Validity of the accusations aside – both Cedar Realty Trust and Snow Park have said claims against them have no merit – there are reasons that the two firms may see different outcomes. While hedge funds can look from the outside like boys’ clubs, their clients judge them mostly as stewards of investors’ cash, which makes the question of senior-level behavior less of a risk factor. They also have fewer constituents to placate.
A small fund can limit damage with a few phone calls to key investors. Companies must worry about customers, employees and regulators, along with their own shareholders.
Executives targeted by activists may lament the unlevel playing field, but they do so at their peril. Arconic chief Klaus Kleinfeld resigned last year after sending a letter to Elliott Management head Paul Singer highlighting “colorful memories” from the 2006 World Cup in Berlin. Singer emerged unscathed. The suggestion that an activist has behaved badly in some way doesn’t invalidate them calling out poor conduct in the companies where they park clients’ money.

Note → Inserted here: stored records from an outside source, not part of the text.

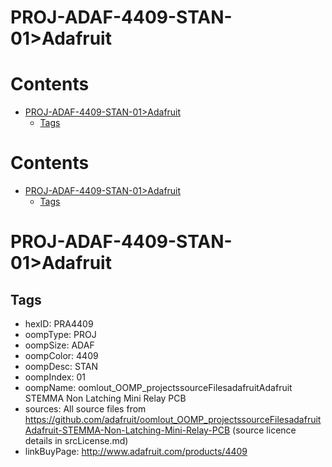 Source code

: 
PROJ-ADAF-4409-STAN-01>Adafruit
===============================

Contents
========

* [PROJ-ADAF-4409-STAN-01>Adafruit](#proj-adaf-4409-stan-01adafruit)
	* [Tags](#tags)

Contents
========

* [PROJ-ADAF-4409-STAN-01>Adafruit](#proj-adaf-4409-stan-01adafruit)
	* [Tags](#tags)

# PROJ-ADAF-4409-STAN-01>Adafruit

## Tags

- hexID: PRA4409
- oompType: PROJ
- oompSize: ADAF
- oompColor: 4409
- oompDesc: STAN
- oompIndex: 01
- oompName: oomlout_OOMP_projectssourceFilesadafruitAdafruit STEMMA Non Latching Mini Relay PCB
- sources: All source files from https://github.com/adafruit/oomlout_OOMP_projectssourceFilesadafruitAdafruit-STEMMA-Non-Latching-Mini-Relay-PCB (source licence details in srcLicense.md)
- linkBuyPage: http://www.adafruit.com/products/4409
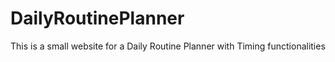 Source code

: # DailyRoutinePlanner
 This is a small website for a Daily Routine Planner with Timing functionalities
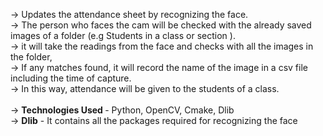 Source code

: -> Updates the attendance sheet by recognizing the face.<br>
-> The person who faces the cam will be checked with the already saved images of a folder (e.g Students in a class or section ).<br> -> it will take the 
readings from the face and checks with all the images 
in the folder, <br>
-> If any matches found, it will record the name of the image in a csv file including the time of capture. <br>
-> In this way, attendance will be given to the students of a class. <br><br>
-> <b>Technologies Used </b> - Python, OpenCV, Cmake, Dlib <br>
-> <b>Dlib</b> - It contains all the packages required for recognizing the face
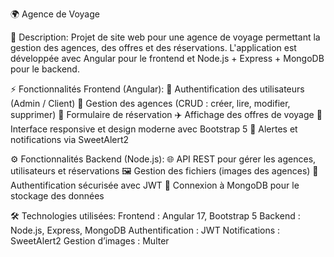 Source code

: 🌍 Agence de Voyage

📝 Description:
Projet de site web pour une agence de voyage permettant la gestion des agences, des offres et des réservations.
L'application est développée avec Angular pour le frontend et Node.js + Express + MongoDB pour le backend.

⚡ Fonctionnalités Frontend (Angular):
🔐 Authentification des utilisateurs (Admin / Client)
🏢 Gestion des agences (CRUD : créer, lire, modifier, supprimer)
📝 Formulaire de réservation
✈️ Affichage des offres de voyage
📱 Interface responsive et design moderne avec Bootstrap 5
🔔 Alertes et notifications via SweetAlert2

⚙️ Fonctionnalités Backend (Node.js):
🌐 API REST pour gérer les agences, utilisateurs et réservations
🖼️ Gestion des fichiers (images des agences)
🔑 Authentification sécurisée avec JWT
💾 Connexion à MongoDB pour le stockage des données

🛠️ Technologies utilisées:
Frontend : Angular 17, Bootstrap 5
Backend : Node.js, Express, MongoDB
Authentification : JWT
Notifications : SweetAlert2
Gestion d’images : Multer
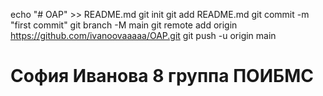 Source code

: echo "# OAP" >> README.md
git init
git add README.md
git commit -m "first commit"
git branch -M main
git remote add origin https://github.com/ivanoovaaaaa/OAP.git
git push -u origin main
# София Иванова 8 группа ПОИБМС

For the time being activists’ reputations lie mostly in their financial returns. That can still be uncomfortable, and self-perpetuating. When struggling hedge-fund manager Bill Ackman lost a campaign to win board seats at Automatic Data Processing last year, CEO Carlos Rodriguez happily called it an “ass-whipping”. Without high returns to shield them, hedge-fund bosses may come under more personal scrutiny too – but for now the bad-boss risk remains more heavily loaded on the target side.